Cumhurbaşkanı Erdoğan: “Sirk cambazlarına aldanmayın”
Erdoğan'ın konuşmasından bazı satır başları şöyle:
"AK Parti Genel Merkezimize ilave olarak inşa ettiğimiz bu eser ülkemize milletimize ve şehirlerimize yapacağımız hizmetlerin çıtasını yükseltme irademizin bir sembolüdür.
Daha önemlisi ülkemizin önemli bir seçim öncesinde burada bir araya gelişimiz sıradan bir parti programı olmanın ötesinde bir programa sahiptir.
Biz sadece AK Parti'ye 18. seçimini kazandırmak, Cumhur İttifakı'nı bir kez daha zafere ulaştırmak için çalışmıyoruz. Bununla birlikte Cumhuriyetimizin ilk asrını acısıyla tatlısıyla yarıda bırakan Türkiye'nin ikinci asrını oluşturuyoruz.

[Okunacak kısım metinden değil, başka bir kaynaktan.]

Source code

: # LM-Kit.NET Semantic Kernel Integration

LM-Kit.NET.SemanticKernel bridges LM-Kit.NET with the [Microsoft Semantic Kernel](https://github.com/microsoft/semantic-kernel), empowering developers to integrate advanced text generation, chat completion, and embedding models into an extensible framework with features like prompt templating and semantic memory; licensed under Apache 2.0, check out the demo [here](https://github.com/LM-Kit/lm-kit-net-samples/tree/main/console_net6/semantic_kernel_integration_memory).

Davamıza gönül vermiş tüm gönül kardeşlerimizle bu şuur içinde çalışmalarımızı yürütmeli, bu kararlılıkla hedeflerimize yürümeliyiz. İktidarlarımız döneminde gerçekleştirdiğimiz demokrasi ve kalkınma atılımları bundan sonraki vizyonlarımız altyapısıdır. Asıl işimiz yeni başlıyor. Türkiye Yüzyılı yeni başlıyor.
Tek parti faşizmin, darbelerin, cuntaların, zulümlerin, koalisyonların, krizlerin istikrarsızlıkların Türkiye'sini bir daha geri gelmemek şekilde tarihin tozlu raflarına kaldırıyoruz.
Artık devir Türkiye Yüzyılı devridir. Hamdolsun Türkiye Yüzyılı'nın ayak sesleri gümbür gümbür geliyor. Hala eski Türkiye özlemi içinde olanların yüreğine her seçimde bir 'acaba' hevesi dolduğunu biliyoruz. Seçim sonrası hakikatler yüzlerine tokat gibi inince kös kös yerlerine dönüyor.
Sanmayın ki belediye yönetimlerini şehirlere hizmet etmek, insanımızın hayatını kolaylaştırmak için istiyorlar. Böyle bir düşünceleri kesinlikle yok. Dertleri belediyeler üzerinden elde edecekleri rantı kirli ittifak ortaklarıyla birlikte yağmalamaktır.
Dünya değişti, Türkiye değişti. Şehirlerimizin çehresi değişti. Ama ülkemizdeki muhalefet anlayışı hiç değişmedi.
Ülkenin ikinci büyük partisi sıfatına sahip CHP bırakın olumlu değişmeyi, bölücülerle, terör örgütü mensuplarıyla işbirliğine girecek kadar rotasını kaybetmiştir. CHP'de bölücülerin ve yapay zekaların sözü bu partiye gönül vermiş insanların sözünden daha fazla geçiyor.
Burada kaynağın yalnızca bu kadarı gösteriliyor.